EXERCISE GOAL
Pictures do not belong in the copy, so please give every entry below again exactly.

SOURCE INFORMATION

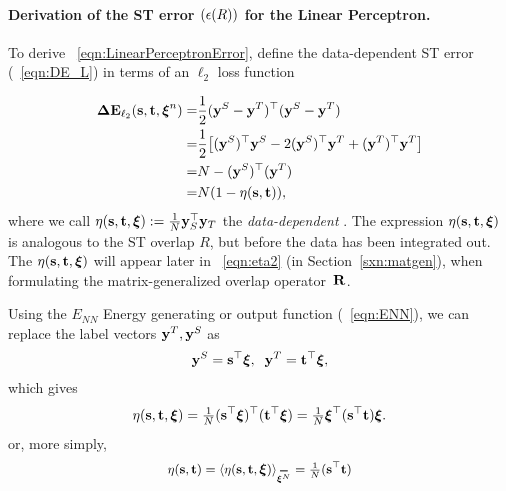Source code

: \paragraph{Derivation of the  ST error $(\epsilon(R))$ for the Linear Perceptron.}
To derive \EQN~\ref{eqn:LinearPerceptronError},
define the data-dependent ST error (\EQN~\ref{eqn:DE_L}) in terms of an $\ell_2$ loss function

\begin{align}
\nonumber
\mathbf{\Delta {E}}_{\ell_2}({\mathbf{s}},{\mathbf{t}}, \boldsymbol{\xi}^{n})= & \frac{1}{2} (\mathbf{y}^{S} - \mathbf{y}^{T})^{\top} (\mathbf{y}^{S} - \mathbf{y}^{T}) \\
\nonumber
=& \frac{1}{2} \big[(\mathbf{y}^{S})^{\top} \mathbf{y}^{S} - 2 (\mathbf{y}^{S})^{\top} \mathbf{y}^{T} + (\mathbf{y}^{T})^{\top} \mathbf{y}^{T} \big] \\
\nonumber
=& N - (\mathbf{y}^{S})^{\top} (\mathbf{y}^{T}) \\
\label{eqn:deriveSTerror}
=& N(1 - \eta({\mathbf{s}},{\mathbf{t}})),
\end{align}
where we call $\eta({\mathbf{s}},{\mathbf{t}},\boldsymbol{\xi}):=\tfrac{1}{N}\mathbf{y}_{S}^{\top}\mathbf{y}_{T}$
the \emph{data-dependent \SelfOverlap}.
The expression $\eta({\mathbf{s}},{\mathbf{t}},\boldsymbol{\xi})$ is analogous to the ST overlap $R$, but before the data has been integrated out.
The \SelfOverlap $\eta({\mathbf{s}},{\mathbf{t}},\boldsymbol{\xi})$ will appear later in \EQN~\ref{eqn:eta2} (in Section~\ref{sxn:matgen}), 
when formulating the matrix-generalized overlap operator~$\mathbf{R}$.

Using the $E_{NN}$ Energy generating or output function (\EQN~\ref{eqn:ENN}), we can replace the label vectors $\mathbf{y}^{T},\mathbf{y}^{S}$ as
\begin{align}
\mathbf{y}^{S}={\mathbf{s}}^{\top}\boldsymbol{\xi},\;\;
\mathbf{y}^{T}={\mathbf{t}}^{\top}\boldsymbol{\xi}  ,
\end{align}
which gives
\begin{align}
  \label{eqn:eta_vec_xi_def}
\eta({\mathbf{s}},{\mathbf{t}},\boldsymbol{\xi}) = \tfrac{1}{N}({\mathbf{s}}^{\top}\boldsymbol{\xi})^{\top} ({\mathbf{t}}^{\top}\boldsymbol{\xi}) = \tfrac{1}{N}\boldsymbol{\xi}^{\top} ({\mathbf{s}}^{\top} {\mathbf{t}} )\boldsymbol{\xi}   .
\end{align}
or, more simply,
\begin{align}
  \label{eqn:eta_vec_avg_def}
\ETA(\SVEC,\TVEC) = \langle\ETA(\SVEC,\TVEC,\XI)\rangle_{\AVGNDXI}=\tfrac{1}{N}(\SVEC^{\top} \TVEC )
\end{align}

TASK OUTPUT
Source code

: \paragraph{Derivation of the  ST error $(\epsilon(R))$ for the Linear Perceptron.}
To derive \EQN~\ref{eqn:LinearPerceptronError},
define the data-dependent ST error (\EQN~\ref{eqn:DE_L}) in terms of an $\ell_2$ loss function

\begin{align}
\nonumber
\mathbf{\Delta {E}}_{\ell_2}({\mathbf{s}},{\mathbf{t}}, \boldsymbol{\xi}^{n})= & \frac{1}{2} (\mathbf{y}^{S} - \mathbf{y}^{T})^{\top} (\mathbf{y}^{S} - \mathbf{y}^{T}) \\
\nonumber
=& \frac{1}{2} \big[(\mathbf{y}^{S})^{\top} \mathbf{y}^{S} - 2 (\mathbf{y}^{S})^{\top} \mathbf{y}^{T} + (\mathbf{y}^{T})^{\top} \mathbf{y}^{T} \big] \\
\nonumber
=& N - (\mathbf{y}^{S})^{\top} (\mathbf{y}^{T}) \\
\label{eqn:deriveSTerror}
=& N(1 - \eta({\mathbf{s}},{\mathbf{t}})),
\end{align}
where we call $\eta({\mathbf{s}},{\mathbf{t}},\boldsymbol{\xi}):=\tfrac{1}{N}\mathbf{y}_{S}^{\top}\mathbf{y}_{T}$
the \emph{data-dependent \SelfOverlap}.
The expression $\eta({\mathbf{s}},{\mathbf{t}},\boldsymbol{\xi})$ is analogous to the ST overlap $R$, but before the data has been integrated out.
The \SelfOverlap $\eta({\mathbf{s}},{\mathbf{t}},\boldsymbol{\xi})$ will appear later in \EQN~\ref{eqn:eta2} (in Section~\ref{sxn:matgen}), 
when formulating the matrix-generalized overlap operator~$\mathbf{R}$.

Using the $E_{NN}$ Energy generating or output function (\EQN~\ref{eqn:ENN}), we can replace the label vectors $\mathbf{y}^{T},\mathbf{y}^{S}$ as
\begin{align}
\mathbf{y}^{S}={\mathbf{s}}^{\top}\boldsymbol{\xi},\;\;
\mathbf{y}^{T}={\mathbf{t}}^{\top}\boldsymbol{\xi}  ,
\end{align}
which gives
\begin{align}
  \label{eqn:eta_vec_xi_def}
\eta({\mathbf{s}},{\mathbf{t}},\boldsymbol{\xi}) = \tfrac{1}{N}({\mathbf{s}}^{\top}\boldsymbol{\xi})^{\top} ({\mathbf{t}}^{\top}\boldsymbol{\xi}) = \tfrac{1}{N}\boldsymbol{\xi}^{\top} ({\mathbf{s}}^{\top} {\mathbf{t}} )\boldsymbol{\xi}   .
\end{align}
or, more simply,
\begin{align}
  \label{eqn:eta_vec_avg_def}
\ETA(\SVEC,\TVEC) = \langle\ETA(\SVEC,\TVEC,\XI)\rangle_{\AVGNDXI}=\tfrac{1}{N}(\SVEC^{\top} \TVEC )
\end{align}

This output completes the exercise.